Is there a one line command to make chmod interactive?

I am looking for something like:

ls | ask_yes_no_for_each_file | chmod +x the_files_approved

Or similar syntax.

Also could work on other commands that you want individual confirmation for.


This does what you are looking for:

find . -maxdepth 1 -type f -print0 | xargs -L1 -p0 chmod +x

This uses find rather than ls because, generally, parsing ls output is unreliable. This form, using find, however, will work with filenames even if they contain newlines or other difficult characters.

Explanation

  • find . -maxdepth 1 -type f -print0

    This selects the files. This can be customized using any of find's many options. The option print0 tells find to print the file names in a null-separated list. This is the only reliable to transmit lists of file names.

  • xargs -L1 -p0 chmod +x

    This takes the null-separated list of file names generated by find and applies your command to them.
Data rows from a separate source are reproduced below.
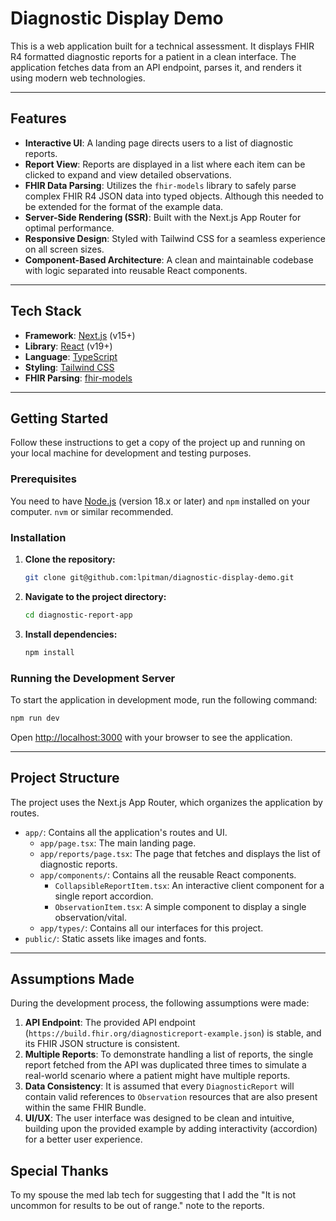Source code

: # Diagnostic Display Demo

This is a web application built for a technical assessment. It displays FHIR R4 formatted diagnostic reports for a patient in a clean interface. The application fetches data from an API endpoint, parses it, and renders it using modern web technologies.

---

## Features

* **Interactive UI**: A landing page directs users to a list of diagnostic reports.
* **Report View**: Reports are displayed in a list where each item can be clicked to expand and view detailed observations.
* **FHIR Data Parsing**: Utilizes the `fhir-models` library to safely parse complex FHIR R4 JSON data into typed objects. Although this needed to be extended for the format of the example data.
* **Server-Side Rendering (SSR)**: Built with the Next.js App Router for optimal performance.
* **Responsive Design**: Styled with Tailwind CSS for a seamless experience on all screen sizes.
* **Component-Based Architecture**: A clean and maintainable codebase with logic separated into reusable React components.

---

## Tech Stack

* **Framework**: [Next.js](https://nextjs.org/) (v15+)
* **Library**: [React](https://reactjs.org/) (v19+)
* **Language**: [TypeScript](https://www.typescriptlang.org/)
* **Styling**: [Tailwind CSS](https://tailwindcss.com/)
* **FHIR Parsing**: [fhir-models](https://www.npmjs.com/package/fhir-models)

---

## Getting Started

Follow these instructions to get a copy of the project up and running on your local machine for development and testing purposes.

### Prerequisites

You need to have [Node.js](https://nodejs.org/) (version 18.x or later) and `npm` installed on your computer. `nvm` or similar recommended. 

### Installation

1.  **Clone the repository:**
    ```bash
    git clone git@github.com:lpitman/diagnostic-display-demo.git
    ```

2.  **Navigate to the project directory:**
    ```bash
    cd diagnostic-report-app
    ```

3.  **Install dependencies:**
    ```bash
    npm install
    ```

### Running the Development Server

To start the application in development mode, run the following command:

```bash
npm run dev
```

Open [http://localhost:3000](http://localhost:3000) with your browser to see the application.

---

## Project Structure

The project uses the Next.js App Router, which organizes the application by routes.

* `app/`: Contains all the application's routes and UI.
    * `app/page.tsx`: The main landing page.
    * `app/reports/page.tsx`: The page that fetches and displays the list of diagnostic reports.
    * `app/components/`: Contains all the reusable React components.
        * `CollapsibleReportItem.tsx`: An interactive client component for a single report accordion.
        * `ObservationItem.tsx`: A simple component to display a single observation/vital.
    * `app/types/`: Contains all our interfaces for this project.
* `public/`: Static assets like images and fonts.

---

## Assumptions Made

During the development process, the following assumptions were made:

1.  **API Endpoint**: The provided API endpoint (`https://build.fhir.org/diagnosticreport-example.json`) is stable, and its FHIR JSON structure is consistent.
2.  **Multiple Reports**: To demonstrate handling a list of reports, the single report fetched from the API was duplicated three times to simulate a real-world scenario where a patient might have multiple reports.
3.  **Data Consistency**: It is assumed that every `DiagnosticReport` will contain valid references to `Observation` resources that are also present within the same FHIR Bundle.
4.  **UI/UX**: The user interface was designed to be clean and intuitive, building upon the provided example by adding interactivity (accordion) for a better user experience.

## Special Thanks
To my spouse the med lab tech for suggesting that I add the "It is not uncommon for results to be out of range." note to the reports.
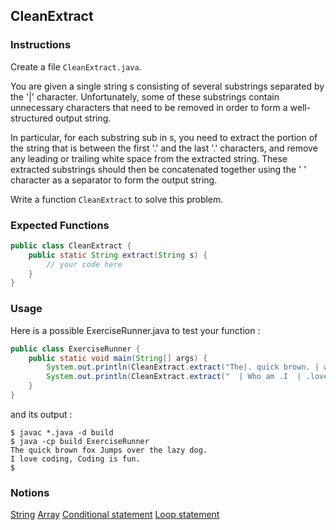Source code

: ## CleanExtract

### Instructions

Create a file `CleanExtract.java`.

You are given a single string s consisting of several substrings separated by the '|' character. Unfortunately, some of these substrings contain unnecessary characters that need to be removed in order to form a well-structured output string.

In particular, for each substring sub in s, you need to extract the portion of the string that is between the first '.' and the last '.' characters, and remove any leading or trailing white space from the extracted string. These extracted substrings should then be concatenated together using the ' ' character as a separator to form the output string.

Write a function `CleanExtract` to solve this problem.

### Expected Functions

```java
public class CleanExtract {
    public static String extract(String s) {
        // your code here
    }
}
```

### Usage

Here is a possible ExerciseRunner.java to test your function :

```java
public class ExerciseRunner {
    public static void main(String[] args) {
        System.out.println(CleanExtract.extract("The|. quick brown. | what do you ..| .fox .|. Jumps over the lazy dog. ."));
        System.out.println(CleanExtract.extract("  | Who am .I  | .love coding,  |  |.  Coding is fun . | ...  "));
    }
}
```

and its output :

```shell
$ javac *.java -d build
$ java -cp build ExerciseRunner
The quick brown fox Jumps over the lazy dog.
I love coding, Coding is fun.
$
```

### Notions

[String](https://docs.oracle.com/en/java/javase/17/docs/api/java.base/java/lang/String.html)
[Array](https://docs.oracle.com/javase/tutorial/java/nutsandbolts/arrays.html)
[Conditional statement](https://docs.oracle.com/javase/tutorial/java/nutsandbolts/if.html)
[Loop statement](https://docs.oracle.com/javase/tutorial/java/nutsandbolts/for.html)

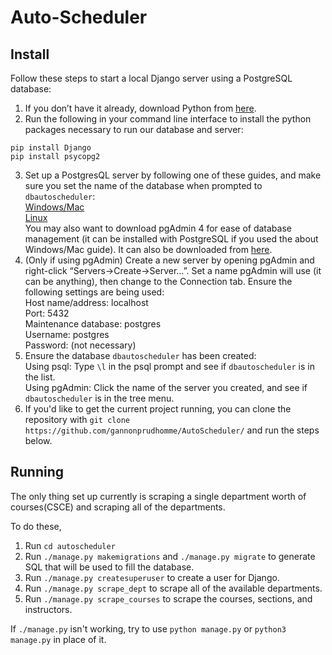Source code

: # Auto-Scheduler
## Install
Follow these steps to start a local Django server using a PostgreSQL database:
1) If you don’t have it already, download Python from [here](https://www.python.org/downloads/).
2) Run the following in your command line interface to install the python packages necessary to run our database and server:
```
pip install Django
pip install psycopg2
```
3) Set up a PostgresQL server by following one of these guides, and make sure you set the name of the database when prompted to `dbautoscheduler`:  
[Windows/Mac](http://www.postgresqltutorial.com/install-postgresql/)  
[Linux](https://www.techrepublic.com/blog/diy-it-guy/diy-a-postgresql-database-server-setup-anyone-can-handle/)  
You may also want to download pgAdmin 4 for ease of database management (it can be installed with PostgreSQL if you used the about Windows/Mac guide). It can also be downloaded from [here](https://www.pgadmin.org/download/).
4) (Only if using pgAdmin) Create a new server by opening pgAdmin and right-click “Servers->Create->Server…”. Set a name pgAdmin will use (it can be anything), then change to the Connection tab. Ensure the following settings are being used:  
Host name/address: localhost  
Port: 5432  
Maintenance database: postgres  
Username: postgres  
Password: (not necessary)  
5) Ensure the database `dbautoscheduler` has been created:  
Using psql: Type `\l` in the psql prompt and see if `dbautoscheduler` is in the list.  
Using pgAdmin: Click the name of the server you created, and see if `dbautoscheduler` is in the tree menu.
6) If you'd like to get the current project running, you can clone the repository with `git clone https://github.com/gannonprudhomme/AutoScheduler/` and run the steps below.

## Running
The only thing set up currently is scraping a single department worth of courses(CSCE) and scraping all of the departments.

To do these,

1) Run `cd autoscheduler`
2) Run `./manage.py makemigrations` and `./manage.py migrate` to generate SQL that will be used to fill the database.
3) Run `./manage.py createsuperuser` to create a user for Django.
3) Run `./manage.py scrape_dept` to scrape all of the available departments.
4) Run `./manage.py scrape_courses` to scrape the courses, sections, and instructors.

If `./manage.py` isn't working, try to use `python manage.py` or `python3 manage.py` in place of it.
The -L1 option tells xargs to work on only one file name at a time. The -p option tells xargs to prompt for approval before continuing. The -0 option tells xargs to use the null character as the delimiter between file names.

[I was unaware of the -p option to xargs until @kwan pointed it out.]


You can use xargs.

eg:

ls|xargs -I path -p chmod +x path

Option -p: Prompt the user about whether to run each command line and read a line from the terminal. Only run the command line if the response starts with 'y' or 'Y'.